It’s not breaking news that SUVs are big sellers. Chevrolet’s entire crossover and SUV product line has had a great year in sales. Each one of their SUV platform vehicles had an uptick in units sold.
The Chevy Equinox continues to be a solid-selling SUV for the bowtie brand. This compact SUV represents a steady performer in one of the most important segments in the automotive industry.
In the 2018 model year, Chevy gave the Equinox a minor facelift. For 2020, it receives a few minor tweaks which will help keep it relevant. The competition is thick in this segment, so the Equinox needs to do something to stand out from the crowd.
The Equinox is solid and consistent, but somewhat uninspiring. In a very crowded segment, sometimes playing it safe is better than going too hard and getting yourself too trendy, too modern and too outdated quickly. The Equinox is certainly still relevant.

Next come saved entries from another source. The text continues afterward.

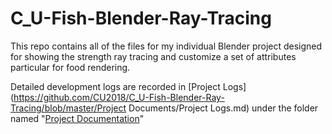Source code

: # C_U-Fish-Blender-Ray-Tracing
 This repo contains all of the files for my individual Blender project designed for showing the strength ray tracing and customize a set of attributes particular for food rendering.



Detailed development logs are recorded in [Project Logs](https://github.com/CU2018/C_U-Fish-Blender-Ray-Tracing/blob/master/Project Documents/Project Logs.md) under the folder named "[Project Documentation](https://github.com/CU2018/C_U-Fish-Blender-Ray-Tracing/tree/master/Project%20Documents)"
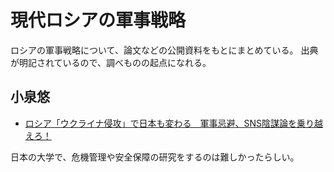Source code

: # 現代ロシアの軍事戦略

ロシアの軍事戦略について、論文などの公開資料をもとにまとめている。
出典が明記されているので、調べものの起点になれる。

## 小泉悠

* [ロシア「ウクライナ侵攻」で日本も変わる　軍事忌避、SNS陰謀論を乗り越えろ！](https://sakisiru.jp/23875)

日本の大学で、危機管理や安全保障の研究をするのは難しかったらしい。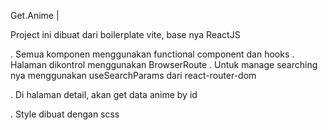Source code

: Get.Anime |

Project ini dibuat dari boilerplate vite, base nya ReactJS

. Semua komponen menggunakan functional component dan hooks
. Halaman dikontrol menggunakan BrowserRoute
. Untuk manage searching nya menggunakan useSearchParams dari react-router-dom

. Di halaman detail, akan get data anime by id

. Style dibuat dengan scss
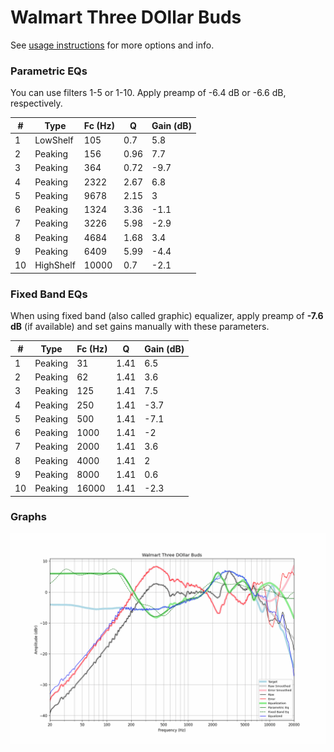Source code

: # Walmart Three DOllar Buds
See [usage instructions](https://github.com/jaakkopasanen/AutoEq#usage) for more options and info.

### Parametric EQs
You can use filters 1-5 or 1-10. Apply preamp of -6.4 dB or -6.6 dB, respectively.

|   # | Type      |   Fc (Hz) |    Q |   Gain (dB) |
|-----|-----------|-----------|------|-------------|
|   1 | LowShelf  |       105 | 0.7  |         5.8 |
|   2 | Peaking   |       156 | 0.96 |         7.7 |
|   3 | Peaking   |       364 | 0.72 |        -9.7 |
|   4 | Peaking   |      2322 | 2.67 |         6.8 |
|   5 | Peaking   |      9678 | 2.15 |         3   |
|   6 | Peaking   |      1324 | 3.36 |        -1.1 |
|   7 | Peaking   |      3226 | 5.98 |        -2.9 |
|   8 | Peaking   |      4684 | 1.68 |         3.4 |
|   9 | Peaking   |      6409 | 5.99 |        -4.4 |
|  10 | HighShelf |     10000 | 0.7  |        -2.1 |

### Fixed Band EQs
When using fixed band (also called graphic) equalizer, apply preamp of **-7.6 dB** (if available) and set gains manually with these parameters.

|   # | Type    |   Fc (Hz) |    Q |   Gain (dB) |
|-----|---------|-----------|------|-------------|
|   1 | Peaking |        31 | 1.41 |         6.5 |
|   2 | Peaking |        62 | 1.41 |         3.6 |
|   3 | Peaking |       125 | 1.41 |         7.5 |
|   4 | Peaking |       250 | 1.41 |        -3.7 |
|   5 | Peaking |       500 | 1.41 |        -7.1 |
|   6 | Peaking |      1000 | 1.41 |        -2   |
|   7 | Peaking |      2000 | 1.41 |         3.6 |
|   8 | Peaking |      4000 | 1.41 |         2   |
|   9 | Peaking |      8000 | 1.41 |         0.6 |
|  10 | Peaking |     16000 | 1.41 |        -2.3 |

### Graphs
![](./Walmart%20Three%20DOllar%20Buds.png)

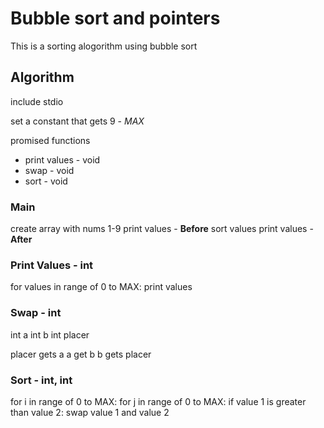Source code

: # Bubble sort and pointers
This is a sorting alogorithm using bubble sort 

## Algorithm
include stdio

set a constant that gets 9 - *MAX*

promised functions 
* print values - void
* swap - void
* sort - void

### Main
create array with nums 1-9
print values - **Before**
sort values
print values - **After**

### Print Values - int
for values in range of 0 to MAX:
	print values

### Swap - int
int a
int b
int placer

placer gets a 
a get b
b gets placer

### Sort - int, int
for i in range of 0 to MAX:
	for j in range of 0 to MAX:
		if value 1 is greater than value 2:
			swap value 1 and value 2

On appearance, the Equinox looks bigger than it really is. That’s a good thing in my book. It doesn’t have that little squatty, bubbly look of other compact SUVs in the segment. Kudos to Chevy for playing it safe with reference to the looks. The front end is attractive and modern with a distinctive headlight pattern. The grille is understated, and the back side lacks some personality. The overall look is not memorable, but still remains distinctive and fresh enough to get by for another model year or two.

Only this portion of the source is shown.